The final nail was clubbed into the bike’s coffin one rain-soaked April Friday. On a dirtbike, I’d always loved riding in the wet when the earth softens, traction is reduced, and your reflexes need to be at their sharpest. On the deplorable XS250, wet riding was a just a nightmare.
In a reasonably heavy autumnal storm, the shortcomings of the bike were demonstrated to me with big, bright warning lights in case I was too stupid to see the obvious. For a mere 20 minutes I rode through the rain on a very wet road with no indication whatsoever that the bike was in any way connected with the roadway.
Cornering involved the usual process, though at greatly reduced speed, and I spent the journey pointing the bike at a corner with no real idea whether it and I would still be upright on the other side.

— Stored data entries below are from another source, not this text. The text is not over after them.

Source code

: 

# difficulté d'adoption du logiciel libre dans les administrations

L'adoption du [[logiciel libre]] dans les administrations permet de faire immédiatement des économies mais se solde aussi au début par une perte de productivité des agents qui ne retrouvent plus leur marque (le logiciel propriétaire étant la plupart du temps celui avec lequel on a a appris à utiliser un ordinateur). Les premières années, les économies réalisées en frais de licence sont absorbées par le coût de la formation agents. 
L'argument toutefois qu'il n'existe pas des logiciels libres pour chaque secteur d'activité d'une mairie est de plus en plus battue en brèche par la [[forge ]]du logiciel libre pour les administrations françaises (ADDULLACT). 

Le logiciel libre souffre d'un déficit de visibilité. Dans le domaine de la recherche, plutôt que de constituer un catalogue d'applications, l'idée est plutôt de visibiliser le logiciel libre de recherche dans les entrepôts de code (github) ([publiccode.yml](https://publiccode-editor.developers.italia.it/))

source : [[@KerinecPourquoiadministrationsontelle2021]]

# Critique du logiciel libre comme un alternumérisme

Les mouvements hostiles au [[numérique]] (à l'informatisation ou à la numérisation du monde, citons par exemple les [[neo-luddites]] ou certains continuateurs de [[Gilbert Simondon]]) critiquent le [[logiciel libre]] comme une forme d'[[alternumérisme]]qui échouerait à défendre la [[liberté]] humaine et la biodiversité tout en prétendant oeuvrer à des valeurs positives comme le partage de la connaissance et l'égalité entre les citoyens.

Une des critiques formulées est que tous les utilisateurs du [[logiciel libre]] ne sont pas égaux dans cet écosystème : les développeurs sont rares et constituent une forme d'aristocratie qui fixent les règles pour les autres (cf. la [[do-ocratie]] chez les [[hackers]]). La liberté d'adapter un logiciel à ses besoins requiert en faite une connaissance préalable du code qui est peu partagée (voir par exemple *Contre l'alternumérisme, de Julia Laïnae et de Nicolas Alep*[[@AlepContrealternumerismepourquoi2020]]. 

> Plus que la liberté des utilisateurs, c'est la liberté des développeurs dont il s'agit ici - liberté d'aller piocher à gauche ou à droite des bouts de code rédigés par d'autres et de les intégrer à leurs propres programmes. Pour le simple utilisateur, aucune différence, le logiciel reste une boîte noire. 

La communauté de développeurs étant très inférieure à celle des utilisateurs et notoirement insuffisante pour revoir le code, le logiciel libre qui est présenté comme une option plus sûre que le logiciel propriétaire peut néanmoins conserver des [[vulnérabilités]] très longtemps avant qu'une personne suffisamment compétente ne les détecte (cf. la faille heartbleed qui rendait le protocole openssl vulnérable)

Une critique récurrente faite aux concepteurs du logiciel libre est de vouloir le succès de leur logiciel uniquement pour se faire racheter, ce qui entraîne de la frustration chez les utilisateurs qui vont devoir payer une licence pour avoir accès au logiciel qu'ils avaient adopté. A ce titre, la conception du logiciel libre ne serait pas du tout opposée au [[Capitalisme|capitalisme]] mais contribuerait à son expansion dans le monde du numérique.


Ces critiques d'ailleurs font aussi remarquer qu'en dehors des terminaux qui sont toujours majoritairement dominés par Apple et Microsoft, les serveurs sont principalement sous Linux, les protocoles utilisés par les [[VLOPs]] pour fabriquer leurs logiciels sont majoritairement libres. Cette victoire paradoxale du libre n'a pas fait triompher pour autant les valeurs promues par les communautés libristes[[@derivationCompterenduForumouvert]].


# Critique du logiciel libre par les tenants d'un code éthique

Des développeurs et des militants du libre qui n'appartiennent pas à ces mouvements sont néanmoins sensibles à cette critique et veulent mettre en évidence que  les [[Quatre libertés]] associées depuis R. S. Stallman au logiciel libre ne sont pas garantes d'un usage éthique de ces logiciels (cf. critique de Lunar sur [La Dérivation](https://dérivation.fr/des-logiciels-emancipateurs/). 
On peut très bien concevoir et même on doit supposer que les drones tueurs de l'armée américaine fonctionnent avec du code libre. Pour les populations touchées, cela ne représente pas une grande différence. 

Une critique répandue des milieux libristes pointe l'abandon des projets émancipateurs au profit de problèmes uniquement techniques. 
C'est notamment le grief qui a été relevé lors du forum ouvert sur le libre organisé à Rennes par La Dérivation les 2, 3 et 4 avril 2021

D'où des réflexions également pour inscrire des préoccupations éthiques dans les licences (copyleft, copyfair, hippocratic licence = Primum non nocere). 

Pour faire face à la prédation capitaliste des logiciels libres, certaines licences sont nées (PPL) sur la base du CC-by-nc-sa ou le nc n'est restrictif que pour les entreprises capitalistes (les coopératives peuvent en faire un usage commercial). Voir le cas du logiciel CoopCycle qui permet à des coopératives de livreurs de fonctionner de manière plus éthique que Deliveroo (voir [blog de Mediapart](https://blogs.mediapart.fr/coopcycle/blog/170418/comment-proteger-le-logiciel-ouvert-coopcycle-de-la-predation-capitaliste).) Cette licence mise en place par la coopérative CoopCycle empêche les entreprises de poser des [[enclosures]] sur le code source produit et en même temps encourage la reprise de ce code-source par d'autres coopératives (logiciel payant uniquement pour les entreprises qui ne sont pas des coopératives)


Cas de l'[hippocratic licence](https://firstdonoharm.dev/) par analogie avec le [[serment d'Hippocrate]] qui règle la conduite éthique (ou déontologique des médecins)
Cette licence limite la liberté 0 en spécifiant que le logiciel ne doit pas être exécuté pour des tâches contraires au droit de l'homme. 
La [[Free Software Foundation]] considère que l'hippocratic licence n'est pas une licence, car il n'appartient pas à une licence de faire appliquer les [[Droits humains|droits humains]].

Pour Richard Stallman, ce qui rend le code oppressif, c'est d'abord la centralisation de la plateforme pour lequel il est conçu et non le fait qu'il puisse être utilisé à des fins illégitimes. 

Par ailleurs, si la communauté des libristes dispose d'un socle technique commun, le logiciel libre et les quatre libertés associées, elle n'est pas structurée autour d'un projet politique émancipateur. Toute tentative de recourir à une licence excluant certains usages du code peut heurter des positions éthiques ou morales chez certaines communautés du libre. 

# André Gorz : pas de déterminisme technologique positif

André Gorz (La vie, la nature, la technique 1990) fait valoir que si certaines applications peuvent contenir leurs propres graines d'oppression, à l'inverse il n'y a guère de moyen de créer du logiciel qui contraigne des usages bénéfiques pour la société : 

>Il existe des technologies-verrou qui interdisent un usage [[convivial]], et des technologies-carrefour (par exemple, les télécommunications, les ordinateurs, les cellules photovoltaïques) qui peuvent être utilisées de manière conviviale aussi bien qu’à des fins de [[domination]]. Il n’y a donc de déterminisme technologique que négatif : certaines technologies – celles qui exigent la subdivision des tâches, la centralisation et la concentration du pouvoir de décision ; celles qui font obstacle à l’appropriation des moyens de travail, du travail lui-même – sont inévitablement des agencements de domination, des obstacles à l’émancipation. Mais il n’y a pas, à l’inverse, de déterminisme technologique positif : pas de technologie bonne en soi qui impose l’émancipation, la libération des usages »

Nineteen, and still too young and stupid to feel fear, I began to feel that the XS would happily throw me down the wet road, or under a truck, without any warning. Once that distrust set in, the relationship was doomed.
On Saturday morning, exactly a week since Merv had introduced me to Yamaha’s shame, I was back at the dealer kicking the tyres of a belt-driven Kawasaki GPZ250. I had to show my licence before I was allowed to ride it this time, but when I did, it did everything I expected a learner-legal bike to do.
The salesbloke, with far superior bike knowledge to myself, recognised the XS for exactly what it was, a pile of shit, and refused to trade it. He eventually relented and offered me 500 bucks. Having paid $550 for it a week prior, plus the rego transfer, oil change I’d done on Sunday, and the service manual I bought for it, it hadn’t been a cheap week of riding.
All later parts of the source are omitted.